When opportunity knocks, I try to grasp it.
On a recent Tuesday afternoon, my friend, a landscape architect and Olmsted devotee, and I planned to work on a program. We are giving a talk and walking tour in April. Our subject is the Olmsted influence in Roland Park, particularly in Plat 2, where the Olmsted firm was first involved in Roland Park.
My friend knows all about the father of landscape architecture, his son and his nephew. I know a certain amount about Plat 2.
As I worked early Tuesday morning, the phone rang. It was a man who is involved at Ladew Topiary Gardens and works on its program committee. He apologized for the last-minute invitation to dinner at Petit Louisthat night.
When I heard the reason for the dinner, I was even more disappointed I could not attend. He was hosting Justin Martin author of the critically acclaimed biography, "Genius of Place, The Life of Frederick Law Olmsted." Martin was in town to speak at Ladew. He is also coming April 17 to speak at the Central library of the Enoch Pratt Free Library. Because of a class and an introduction to another talk I have to give, I knew I could not hear Martin either time. Dinner on Tuesday would have been perfect.
The man asked if I might instead be free in the afternoon. Justin Martin was wanted to see Roland Park. I knew my friend and I would finish our work by 3 p.m. That time turned out to be the time he would pick up Martin at Cross Keys. If my friend were free, I suggested she might go too. She has long been active in The Friends of Maryland's Olmsted Parks & Landscapes.
A little before 3 p.m. the man picked us up. At Cross Keys, Justin Martin looked just as he does on the dust jacket of the Olmsted biography: colorful tee shirt under a plaid shirt, boyish face with a beard and glasses.
We started the tour at Wyman Park, 16 acres of public park and one of the few Baltimore parks conceived and designed by the Olmsted Brothers. Their 1904 comprehensive plan for Baltimore parks sadly was not implemented.
We entered Roland Park through the graceful curve of its central boulevard, University Parkway, and the adjacent steep wooded slope, dell and park. The Olmsted legacy was immediately apparent, taking advantage of the unique characteristics of the site and designing passages of scenery with liberal use of plantings, even in the most active areas.
We turned onto Ridgewood Road, where the Olmsted principle of following the natural topography to lay out streets began in Roland Park. Another Olmsted hallmark — a unified composition that avoids decorative treatment of plantings and structures, so the overall experience feels organic — is still alive in Roland Park. Trees, hillsides and green spaces today are as important to the overall design as they were when the Olmsteds first became involved in 1897. Most front gardens are un-decorative and unadorned.

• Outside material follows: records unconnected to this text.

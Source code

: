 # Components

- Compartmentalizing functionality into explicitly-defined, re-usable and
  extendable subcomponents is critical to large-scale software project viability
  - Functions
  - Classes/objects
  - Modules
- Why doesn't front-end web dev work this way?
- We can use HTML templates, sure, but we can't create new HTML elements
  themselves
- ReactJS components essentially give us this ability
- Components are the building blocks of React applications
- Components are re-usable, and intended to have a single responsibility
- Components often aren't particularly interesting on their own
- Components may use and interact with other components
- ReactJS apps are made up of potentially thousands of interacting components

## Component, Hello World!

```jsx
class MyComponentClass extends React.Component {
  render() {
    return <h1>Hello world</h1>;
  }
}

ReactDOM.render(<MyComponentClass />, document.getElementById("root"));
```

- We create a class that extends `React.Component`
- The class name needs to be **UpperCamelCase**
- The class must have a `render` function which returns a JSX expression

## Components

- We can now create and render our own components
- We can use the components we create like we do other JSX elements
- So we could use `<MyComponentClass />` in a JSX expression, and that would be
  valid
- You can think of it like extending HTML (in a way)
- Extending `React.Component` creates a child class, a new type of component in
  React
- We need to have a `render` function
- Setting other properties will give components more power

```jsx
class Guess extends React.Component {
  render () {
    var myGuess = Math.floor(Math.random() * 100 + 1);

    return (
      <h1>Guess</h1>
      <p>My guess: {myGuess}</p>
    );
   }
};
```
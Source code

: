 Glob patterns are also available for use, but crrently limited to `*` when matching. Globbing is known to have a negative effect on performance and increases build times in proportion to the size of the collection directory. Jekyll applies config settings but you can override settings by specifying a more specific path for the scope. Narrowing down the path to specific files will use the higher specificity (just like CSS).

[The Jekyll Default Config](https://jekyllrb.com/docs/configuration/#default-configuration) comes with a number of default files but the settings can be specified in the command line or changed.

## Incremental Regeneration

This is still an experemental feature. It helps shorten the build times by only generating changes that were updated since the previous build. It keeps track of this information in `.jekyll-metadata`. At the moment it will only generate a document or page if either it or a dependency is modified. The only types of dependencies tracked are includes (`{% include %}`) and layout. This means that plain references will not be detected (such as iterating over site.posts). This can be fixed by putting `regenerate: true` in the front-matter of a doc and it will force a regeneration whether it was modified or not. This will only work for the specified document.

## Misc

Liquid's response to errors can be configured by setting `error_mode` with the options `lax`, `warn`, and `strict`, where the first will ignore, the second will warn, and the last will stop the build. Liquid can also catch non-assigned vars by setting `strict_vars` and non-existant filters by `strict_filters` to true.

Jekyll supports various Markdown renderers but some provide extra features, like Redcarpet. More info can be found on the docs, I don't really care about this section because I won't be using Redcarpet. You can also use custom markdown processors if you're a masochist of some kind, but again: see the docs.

The Olmsted design of hierarchical roadways, which further a sense of community, is too. Greenways, boulevards, residential streets, service lanes and footpaths connect to public green spaces: Centennial Park on University Park, Stony Run on the east side and various remaining islands of green on the west side.

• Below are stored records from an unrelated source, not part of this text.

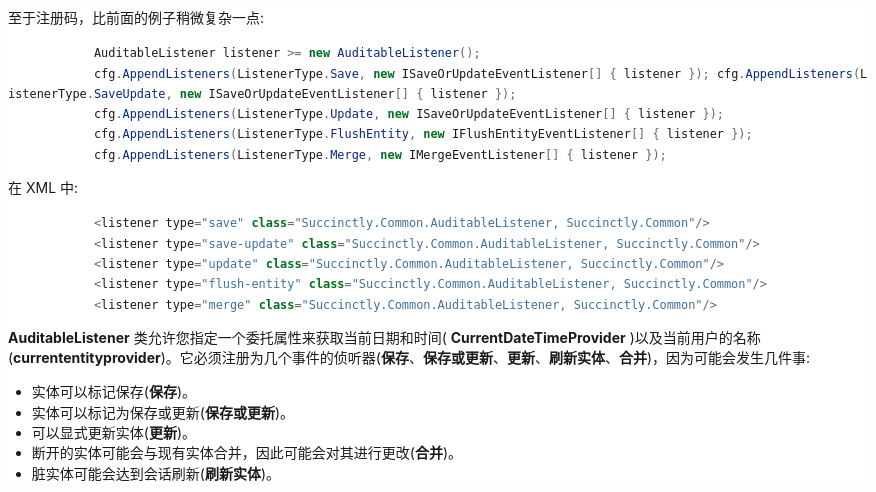 至于注册码，比前面的例子稍微复杂一点:

```cs
            AuditableListener listener >= new AuditableListener();
            cfg.AppendListeners(ListenerType.Save, new ISaveOrUpdateEventListener[] { listener }); cfg.AppendListeners(ListenerType.SaveUpdate, new ISaveOrUpdateEventListener[] { listener });
            cfg.AppendListeners(ListenerType.Update, new ISaveOrUpdateEventListener[] { listener });
            cfg.AppendListeners(ListenerType.FlushEntity, new IFlushEntityEventListener[] { listener });
            cfg.AppendListeners(ListenerType.Merge, new IMergeEventListener[] { listener });

```

在 XML 中:

```cs
            <listener type="save" class="Succinctly.Common.AuditableListener, Succinctly.Common"/>
            <listener type="save-update" class="Succinctly.Common.AuditableListener, Succinctly.Common"/>
            <listener type="update" class="Succinctly.Common.AuditableListener, Succinctly.Common"/>
            <listener type="flush-entity" class="Succinctly.Common.AuditableListener, Succinctly.Common"/>
            <listener type="merge" class="Succinctly.Common.AuditableListener, Succinctly.Common"/>

```

**AuditableListener** 类允许您指定一个委托属性来获取当前日期和时间( **CurrentDateTimeProvider** )以及当前用户的名称(**currententityprovider**)。它必须注册为几个事件的侦听器(**保存**、**保存或更新**、**更新**、**刷新实体**、**合并**)，因为可能会发生几件事:

*   实体可以标记保存(**保存**)。
*   实体可以标记为保存或更新(**保存或更新**)。
*   可以显式更新实体(**更新**)。
*   断开的实体可能会与现有实体合并，因此可能会对其进行更改(**合并**)。
*   脏实体可能会达到会话刷新(**刷新实体**)。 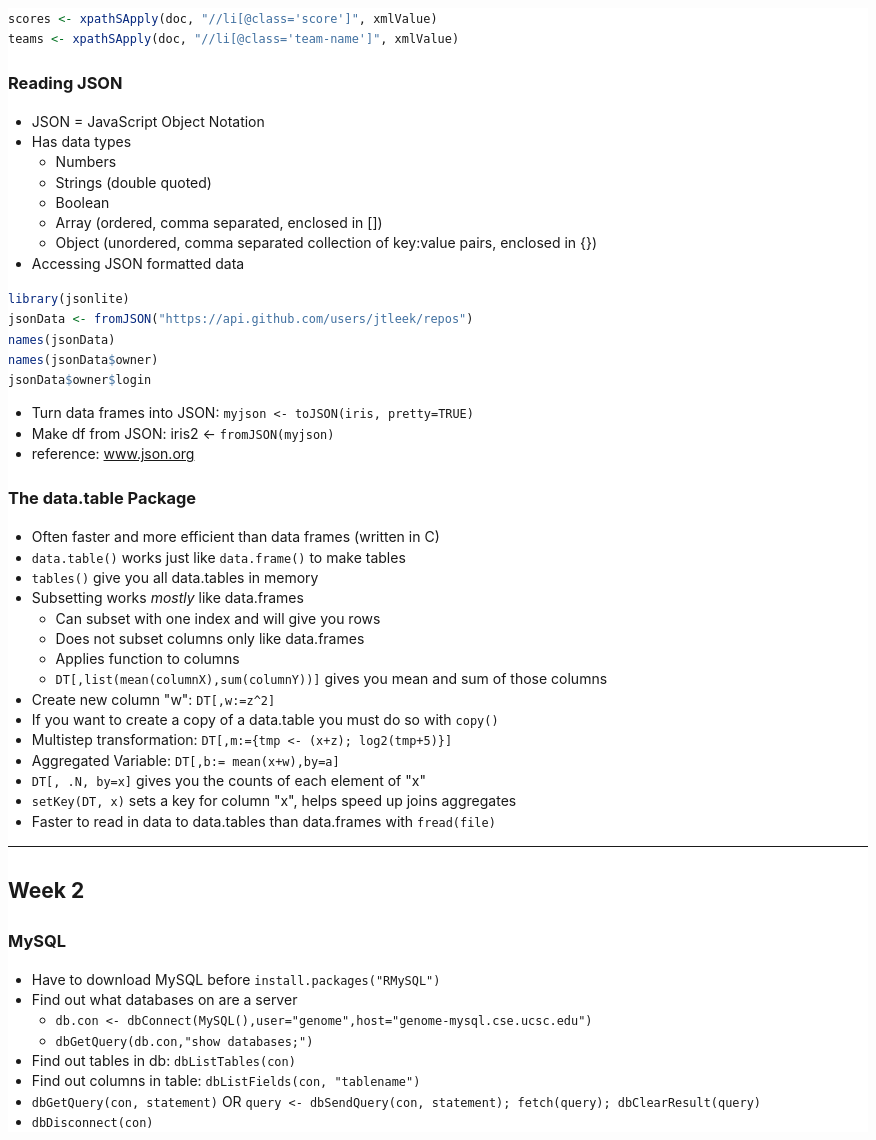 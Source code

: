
 ```r
scores <- xpathSApply(doc, "//li[@class='score']", xmlValue)
teams <- xpathSApply(doc, "//li[@class='team-name']", xmlValue)
```

### Reading JSON

* JSON = JavaScript Object Notation
* Has data types
  * Numbers
  * Strings (double quoted)
  * Boolean
  * Array (ordered, comma separated, enclosed in [])
  * Object (unordered, comma separated collection of key:value pairs, enclosed in {})
* Accessing JSON formatted data
```r
library(jsonlite)
jsonData <- fromJSON("https://api.github.com/users/jtleek/repos")
names(jsonData)
names(jsonData$owner)
jsonData$owner$login
```
* Turn data frames into JSON: `myjson <- toJSON(iris, pretty=TRUE)`
* Make df from JSON: iris2 <- `fromJSON(myjson)`
* reference: www.json.org

### The data.table Package

* Often faster and more efficient than data frames (written in C)
* `data.table()` works just like `data.frame()` to make tables
* `tables()` give you all data.tables in memory
* Subsetting works *mostly* like data.frames
  * Can subset with one index and will give you rows
  * Does not subset columns only like data.frames
  * Applies function to columns
  * `DT[,list(mean(columnX),sum(columnY))]` gives you mean and sum of those columns
* Create new column "w": `DT[,w:=z^2]`
* If you want to create a copy of a data.table you must do so with `copy()`
* Multistep transformation: `DT[,m:={tmp <- (x+z); log2(tmp+5)}]`
* Aggregated Variable: `DT[,b:= mean(x+w),by=a]`
* `DT[, .N, by=x]` gives you the counts of each element of "x"
* `setKey(DT, x)` sets a key for column "x", helps speed up joins aggregates
* Faster to read in data to data.tables than data.frames with `fread(file)`  

--------------------------------------------------------------------------------

## Week 2

### MySQL

* Have to download MySQL before `install.packages("RMySQL")`
* Find out what databases on are a server
  * `db.con <- dbConnect(MySQL(),user="genome",host="genome-mysql.cse.ucsc.edu")`
  * `dbGetQuery(db.con,"show databases;")`
* Find out tables in db: `dbListTables(con)`
* Find out columns in table: `dbListFields(con, "tablename")`
* `dbGetQuery(con, statement)` OR `query <- dbSendQuery(con, statement); fetch(query); dbClearResult(query)`
* `dbDisconnect(con)`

Olmsted stressed that the design should allow for long-term maintenance and should conserve the natural features of the site to the greatest extent possible. As we drove around Roland Park, I again was struck by the enduring beauty of the Olmsted vision, and I also saw how commercialization and poor design have sometimes eroded it. I returned home further resolved to seize the opportunity of working with the Greater Roland Park Master Plan to preserve and restore it.